The extremely close loss in the first round eliminated the host Blue Jays, who were one of the highest ranked teams in the tournament. The teams played behind closed doors after there were confirmed cases of coronavirus in Maryland the day before, forcing Hopkins to effectively give up their home court advantage.
The game was tight throughout the entirety of regulation. Hopkins struggled after losing star junior point guard Conner Delaney to a foot injury in the first half. Delaney was named Centennial Conference Player of the Year, so his absence proved critical. The man Delaney was set to guard the whole game, sophomore Donyae Baylor-Carroll, finished with a game-high 45 points, including 18 after regulation. The Lions went on to play and lose to Yeshiva University in the second round.
“We felt pretty good going into the game, we were all focused on what we had to do despite all the things that were going on outside of the game,” sophomore guard Ethan Bartlett said. “Guys were excited to play a tournament game but besides that it wasn’t too much different from any other game in terms of our approach and the feeling in the locker room before tip-off.”
Down 27-25 in the first half, Hopkins got five fast points from sophomore forward Tom Quarry to take a 30-27 lead, but a significant 13-point run by the Lions gave them a 40-30 lead.
The Blue Jays managed to narrow the score to 40-33 at halftime thanks to a Delaney three-pointer with 28 seconds remaining. The 13-0 run included four points for Baylor-Carroll. In the first half alone, there were five ties and 12 lead changes.
With 15 minutes left in regulation, the Lions held a 51-45 lead, but Hopkins scored a quick five, with a Quarry layup cutting the lead to 52-50.
The Lions extended their lead though, and Baylor-Carroll hit a clutch three to give Penn State Harrisburg a 62-55 advantage.
Hopkins wouldn’t quit and responded with 15 unanswered points to take a 70-62 lead with less than four minutes remaining.
The scoring spree was fueled by three three-pointers and seven points from Bartlett.
Unfortunately, the lead lasted only two minutes, and another Baylor-Carroll three helped the Lions pull even with the Blue Jays. Hopkins took another three-point lead, but Baylor-Carroll was fouled with only 37 seconds left and hit all three foul shots to tie the game and take it to overtime.
“I felt confident going into both overtime periods,” Bartlett said. “We knew that it was going to come down to whether or not we could get a few stops and we just weren’t able to. Got to give credit where it’s due, Penn State Harrisburg had a great game and shot the lights out. But I wouldn’t say that we were too tired or anything like that, they just made more plays down the stretch.”
Another three from Penn State Harrisburg’s main man put Hopkins down 80-75 with less than two minutes remaining in the first period of overtime.

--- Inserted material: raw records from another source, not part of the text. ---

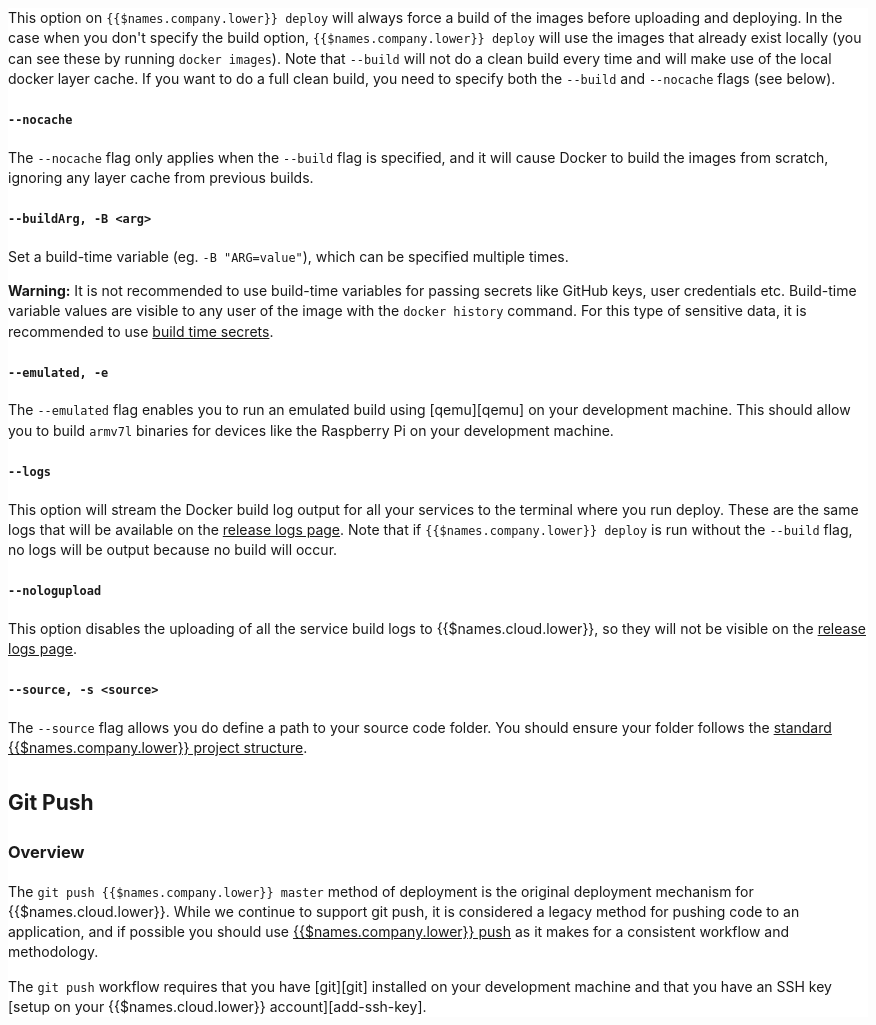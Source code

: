 This option on `{{$names.company.lower}} deploy` will always force a build of the images before uploading and deploying. In the case when you don't specify the build option, `{{$names.company.lower}} deploy` will use the images that already exist locally (you can see these by running `docker images`). Note that `--build` will not do a clean build every time and will make use of the local docker layer cache. If you want to do a full clean build, you need to specify both the `--build` and `--nocache` flags (see below).

#### `--nocache`

The `--nocache` flag only applies when the `--build` flag is specified, and it will cause Docker to build the images from scratch, ignoring any layer cache from previous builds.

#### `--buildArg, -B <arg>`

Set a build-time variable (eg. `-B "ARG=value"`), which can be specified multiple times.

__Warning:__ It is not recommended to use build-time variables for passing secrets like GitHub keys, user credentials etc. Build-time variable values are visible to any user of the image with the `docker history` command. For this type of sensitive data, it is recommended to use [build time secrets](#build-time-secrets-and-variables).

#### `--emulated, -e`

The `--emulated` flag enables you to run an emulated build using [qemu][qemu] on your development machine. This should allow you to build `armv7l` binaries for devices like the Raspberry Pi on your development machine.

#### `--logs`

This option will stream the Docker build log output for all your services to the terminal where you run deploy. These are the same logs that will be available on the [release logs page](#view-past-deployments). Note that if `{{$names.company.lower}} deploy` is run without the `--build` flag, no logs will be output because no build will occur.

#### `--nologupload`

This option disables the uploading of all the service build logs to {{$names.cloud.lower}}, so they will not be visible on the [release logs page](#view-past-deployments).

#### `--source, -s <source>`

The `--source` flag allows you do define a path to your source code folder. You should ensure your folder follows the [standard {{$names.company.lower}} project structure](#project-structure).

## Git Push

### Overview

The `git push {{$names.company.lower}} master` method of deployment is the original deployment mechanism for {{$names.cloud.lower}}. While we continue to support git push, it is considered a legacy method for pushing code to an application, and if possible you should use [{{$names.company.lower}} push](#balena-push) as it makes for a consistent workflow and methodology.

The `git push` workflow requires that you have [git][git] installed on your development machine and that you have an SSH key [setup on your {{$names.cloud.lower}} account][add-ssh-key].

Freshman guard Carson James and Bartlett tied things up, setting the stage for an insane final sequence.
Baylor-Carroll drained a three-pointer with only five seconds to go, seemingly winning the game for the Lions.
James responded though, dribbling down the court and hitting the impossibly clutch shot, temporarily saving the Blue Jays’ season by drilling a three as time expired to tie it all up and force a second overtime.

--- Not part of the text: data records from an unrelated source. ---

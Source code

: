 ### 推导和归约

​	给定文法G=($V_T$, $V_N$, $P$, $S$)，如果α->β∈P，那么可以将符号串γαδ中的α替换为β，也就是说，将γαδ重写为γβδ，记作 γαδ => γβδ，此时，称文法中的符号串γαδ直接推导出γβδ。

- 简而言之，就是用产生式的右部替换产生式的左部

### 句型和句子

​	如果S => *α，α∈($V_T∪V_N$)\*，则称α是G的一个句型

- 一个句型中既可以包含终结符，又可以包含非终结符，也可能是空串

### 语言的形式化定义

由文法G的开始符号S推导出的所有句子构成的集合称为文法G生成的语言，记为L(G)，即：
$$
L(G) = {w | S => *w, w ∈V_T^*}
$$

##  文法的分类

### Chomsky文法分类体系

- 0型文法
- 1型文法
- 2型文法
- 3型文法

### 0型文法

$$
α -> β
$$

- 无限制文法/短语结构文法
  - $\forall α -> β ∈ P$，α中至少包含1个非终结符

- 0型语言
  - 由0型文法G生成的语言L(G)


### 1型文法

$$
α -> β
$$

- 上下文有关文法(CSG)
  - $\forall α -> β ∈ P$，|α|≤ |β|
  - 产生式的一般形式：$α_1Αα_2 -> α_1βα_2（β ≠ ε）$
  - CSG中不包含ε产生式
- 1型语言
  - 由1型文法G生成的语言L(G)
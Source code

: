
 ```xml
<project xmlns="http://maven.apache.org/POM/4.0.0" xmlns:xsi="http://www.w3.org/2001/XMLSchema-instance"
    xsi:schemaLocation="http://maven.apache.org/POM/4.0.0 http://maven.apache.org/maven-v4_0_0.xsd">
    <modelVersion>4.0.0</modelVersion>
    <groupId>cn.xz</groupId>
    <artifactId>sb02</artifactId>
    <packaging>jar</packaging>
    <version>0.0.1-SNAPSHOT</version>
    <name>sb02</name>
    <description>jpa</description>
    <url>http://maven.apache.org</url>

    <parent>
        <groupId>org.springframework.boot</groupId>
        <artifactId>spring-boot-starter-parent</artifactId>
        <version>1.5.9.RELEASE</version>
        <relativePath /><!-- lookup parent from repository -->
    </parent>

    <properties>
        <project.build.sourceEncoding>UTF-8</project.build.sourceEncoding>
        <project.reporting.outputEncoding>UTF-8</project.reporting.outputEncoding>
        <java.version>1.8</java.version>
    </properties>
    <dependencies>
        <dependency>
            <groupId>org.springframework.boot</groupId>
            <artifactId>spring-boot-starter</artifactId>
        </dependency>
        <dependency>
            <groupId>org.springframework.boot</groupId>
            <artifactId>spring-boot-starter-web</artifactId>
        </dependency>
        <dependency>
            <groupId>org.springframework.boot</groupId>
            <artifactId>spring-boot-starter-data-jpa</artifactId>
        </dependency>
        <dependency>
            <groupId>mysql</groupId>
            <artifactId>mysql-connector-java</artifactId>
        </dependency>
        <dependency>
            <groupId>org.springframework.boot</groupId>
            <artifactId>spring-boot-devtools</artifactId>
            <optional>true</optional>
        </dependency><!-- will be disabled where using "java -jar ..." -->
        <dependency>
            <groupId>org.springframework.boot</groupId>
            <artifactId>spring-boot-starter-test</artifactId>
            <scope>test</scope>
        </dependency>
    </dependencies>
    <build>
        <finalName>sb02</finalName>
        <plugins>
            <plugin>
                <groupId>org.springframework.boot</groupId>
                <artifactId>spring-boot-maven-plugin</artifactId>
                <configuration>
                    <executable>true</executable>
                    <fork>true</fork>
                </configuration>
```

Unfortunately, Hopkins couldn’t keep up any longer. Penn State Harrisburg ran away with the game in the second period of overtime, scoring 21 points in the period as opposed to only 13 from the Blue Jays.
The tragic loss left Hopkins at 24 wins on the season, one fewer than their all-time record.
Quarry led the Blue Jays in scoring with 31 points, with Bartlett adding a career high 24 points of his own, as well as 12 rebounds. James had 14 for Hopkins himself, including the dramatic game-tying three-pointer. The teams combined for 31 three-pointers in the game, and the Blue Jays’ 47 three-point attempts set a school record.
“Obviously we didn’t accomplish our main goal going into the season but we have nothing to be ashamed of,” said Bartlett. “Guys made huge strides in terms of development and were locked in all season. For me, the highlight of the year was the Conference chip, it was nice that we were able to get that for [seniors] Harry [O’Neil] and Mac [Rowan]. This was a special group of guys and I’m going to miss Harry and Mac, the leadership they provided was truly invaluable.”